Exercise description.
Report every line of the records that includes the word "instances".

Records shown.
※
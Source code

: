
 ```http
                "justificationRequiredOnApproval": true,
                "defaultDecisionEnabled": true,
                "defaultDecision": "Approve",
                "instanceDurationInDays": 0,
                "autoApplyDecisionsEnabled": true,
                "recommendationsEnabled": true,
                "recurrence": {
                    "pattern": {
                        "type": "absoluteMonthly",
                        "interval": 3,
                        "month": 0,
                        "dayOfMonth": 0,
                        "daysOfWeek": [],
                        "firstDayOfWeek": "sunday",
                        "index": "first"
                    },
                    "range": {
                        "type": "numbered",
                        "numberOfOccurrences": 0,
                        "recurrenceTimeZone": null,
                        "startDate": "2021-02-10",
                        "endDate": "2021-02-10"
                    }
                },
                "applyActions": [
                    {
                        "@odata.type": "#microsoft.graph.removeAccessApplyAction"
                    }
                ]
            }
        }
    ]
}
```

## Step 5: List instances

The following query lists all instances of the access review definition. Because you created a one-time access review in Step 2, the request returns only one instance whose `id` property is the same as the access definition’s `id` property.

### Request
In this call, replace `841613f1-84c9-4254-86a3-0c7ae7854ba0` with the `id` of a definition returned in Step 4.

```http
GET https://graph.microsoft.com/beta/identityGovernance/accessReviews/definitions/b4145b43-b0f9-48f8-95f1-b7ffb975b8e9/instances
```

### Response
※
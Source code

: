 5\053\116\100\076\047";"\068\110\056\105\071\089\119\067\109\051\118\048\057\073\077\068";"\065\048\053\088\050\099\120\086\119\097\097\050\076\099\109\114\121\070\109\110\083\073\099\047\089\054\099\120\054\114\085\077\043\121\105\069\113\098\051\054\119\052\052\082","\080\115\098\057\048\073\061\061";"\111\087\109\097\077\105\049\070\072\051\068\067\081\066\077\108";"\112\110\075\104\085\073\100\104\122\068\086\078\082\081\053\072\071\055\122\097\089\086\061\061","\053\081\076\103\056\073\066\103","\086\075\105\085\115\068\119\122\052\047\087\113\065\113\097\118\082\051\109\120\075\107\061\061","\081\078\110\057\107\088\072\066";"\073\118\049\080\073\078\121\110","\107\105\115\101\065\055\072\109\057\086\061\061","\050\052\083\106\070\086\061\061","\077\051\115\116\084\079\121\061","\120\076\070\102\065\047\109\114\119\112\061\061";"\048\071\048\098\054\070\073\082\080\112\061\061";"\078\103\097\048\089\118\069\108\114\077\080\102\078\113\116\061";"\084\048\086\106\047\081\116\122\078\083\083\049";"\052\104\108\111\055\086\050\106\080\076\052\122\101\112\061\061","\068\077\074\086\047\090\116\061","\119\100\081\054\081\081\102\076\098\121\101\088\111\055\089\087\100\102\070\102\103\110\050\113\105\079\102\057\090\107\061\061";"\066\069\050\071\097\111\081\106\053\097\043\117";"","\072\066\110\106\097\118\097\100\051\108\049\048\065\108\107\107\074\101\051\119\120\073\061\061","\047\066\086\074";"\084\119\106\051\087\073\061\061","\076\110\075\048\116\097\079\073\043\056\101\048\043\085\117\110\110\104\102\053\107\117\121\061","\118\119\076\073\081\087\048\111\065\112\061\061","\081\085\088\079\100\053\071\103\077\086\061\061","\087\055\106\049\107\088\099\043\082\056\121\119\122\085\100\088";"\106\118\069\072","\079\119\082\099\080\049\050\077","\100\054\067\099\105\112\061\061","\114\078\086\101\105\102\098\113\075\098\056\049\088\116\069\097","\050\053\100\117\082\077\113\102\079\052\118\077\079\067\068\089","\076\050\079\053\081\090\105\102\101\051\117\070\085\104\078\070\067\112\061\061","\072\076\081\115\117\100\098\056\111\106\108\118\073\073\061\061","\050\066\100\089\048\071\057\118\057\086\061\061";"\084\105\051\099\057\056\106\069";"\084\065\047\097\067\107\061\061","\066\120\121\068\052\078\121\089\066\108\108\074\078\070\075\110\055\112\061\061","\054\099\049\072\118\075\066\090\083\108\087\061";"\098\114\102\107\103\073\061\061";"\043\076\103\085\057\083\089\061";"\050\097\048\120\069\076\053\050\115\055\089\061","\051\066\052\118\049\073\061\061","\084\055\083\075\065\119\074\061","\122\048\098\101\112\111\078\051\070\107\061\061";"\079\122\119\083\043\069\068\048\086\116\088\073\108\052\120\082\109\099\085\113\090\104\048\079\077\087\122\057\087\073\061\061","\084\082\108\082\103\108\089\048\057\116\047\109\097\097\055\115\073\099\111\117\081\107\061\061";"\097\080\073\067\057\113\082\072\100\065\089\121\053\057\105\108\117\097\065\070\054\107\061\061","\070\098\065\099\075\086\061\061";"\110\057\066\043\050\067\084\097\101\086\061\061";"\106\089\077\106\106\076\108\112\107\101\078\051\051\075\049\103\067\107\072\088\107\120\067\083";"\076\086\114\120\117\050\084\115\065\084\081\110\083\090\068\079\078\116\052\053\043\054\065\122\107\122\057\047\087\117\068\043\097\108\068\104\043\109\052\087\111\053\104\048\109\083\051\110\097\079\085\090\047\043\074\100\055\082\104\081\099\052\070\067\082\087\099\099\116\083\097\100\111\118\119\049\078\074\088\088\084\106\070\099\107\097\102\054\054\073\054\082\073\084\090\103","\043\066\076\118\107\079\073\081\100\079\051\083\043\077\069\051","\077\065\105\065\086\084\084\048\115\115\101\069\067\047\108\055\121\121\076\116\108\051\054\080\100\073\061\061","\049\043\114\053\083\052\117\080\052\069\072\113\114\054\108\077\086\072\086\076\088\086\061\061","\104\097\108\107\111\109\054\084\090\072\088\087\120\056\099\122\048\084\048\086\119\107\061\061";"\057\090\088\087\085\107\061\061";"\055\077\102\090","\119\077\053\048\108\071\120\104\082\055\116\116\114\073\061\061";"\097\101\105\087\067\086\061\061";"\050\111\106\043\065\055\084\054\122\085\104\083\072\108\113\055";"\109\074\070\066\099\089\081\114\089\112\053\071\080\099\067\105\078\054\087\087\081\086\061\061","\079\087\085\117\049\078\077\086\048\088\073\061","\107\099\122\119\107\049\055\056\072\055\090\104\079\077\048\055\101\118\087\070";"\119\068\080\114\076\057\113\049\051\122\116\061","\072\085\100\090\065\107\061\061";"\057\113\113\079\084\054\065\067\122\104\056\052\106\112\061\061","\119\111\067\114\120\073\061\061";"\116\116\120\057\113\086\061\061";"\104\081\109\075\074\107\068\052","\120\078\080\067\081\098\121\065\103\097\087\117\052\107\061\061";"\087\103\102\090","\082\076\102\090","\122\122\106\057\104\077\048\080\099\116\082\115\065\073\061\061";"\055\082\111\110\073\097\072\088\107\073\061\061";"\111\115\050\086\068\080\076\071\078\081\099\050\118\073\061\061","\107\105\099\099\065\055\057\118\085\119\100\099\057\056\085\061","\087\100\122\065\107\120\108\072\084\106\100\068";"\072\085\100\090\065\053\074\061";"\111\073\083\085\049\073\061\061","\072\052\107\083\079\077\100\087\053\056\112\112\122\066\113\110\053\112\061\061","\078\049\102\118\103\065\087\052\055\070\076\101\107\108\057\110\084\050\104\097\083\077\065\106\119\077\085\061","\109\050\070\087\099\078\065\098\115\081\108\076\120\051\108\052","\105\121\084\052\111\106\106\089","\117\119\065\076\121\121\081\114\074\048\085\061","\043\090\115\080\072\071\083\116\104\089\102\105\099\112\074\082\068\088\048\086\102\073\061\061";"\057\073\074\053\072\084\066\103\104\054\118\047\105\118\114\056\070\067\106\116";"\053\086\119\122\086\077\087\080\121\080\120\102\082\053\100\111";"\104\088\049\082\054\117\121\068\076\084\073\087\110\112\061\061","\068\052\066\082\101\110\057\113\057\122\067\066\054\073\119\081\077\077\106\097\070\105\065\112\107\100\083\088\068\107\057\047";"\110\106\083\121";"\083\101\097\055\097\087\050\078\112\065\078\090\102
※
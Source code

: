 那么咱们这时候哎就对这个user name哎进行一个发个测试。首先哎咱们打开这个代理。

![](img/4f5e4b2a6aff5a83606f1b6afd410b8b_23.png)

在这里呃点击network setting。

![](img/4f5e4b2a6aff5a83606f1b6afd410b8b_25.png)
※
Answer.
## Step 5: List instances
The following query lists all instances of the access review definition. Because you created a one-time access review in Step 2, the request returns only one instance whose `id` property is the same as the access definition’s `id` property.
GET https://graph.microsoft.com/beta/identityGovernance/accessReviews/definitions/b4145b43-b0f9-48f8-95f1-b7ffb975b8e9/instances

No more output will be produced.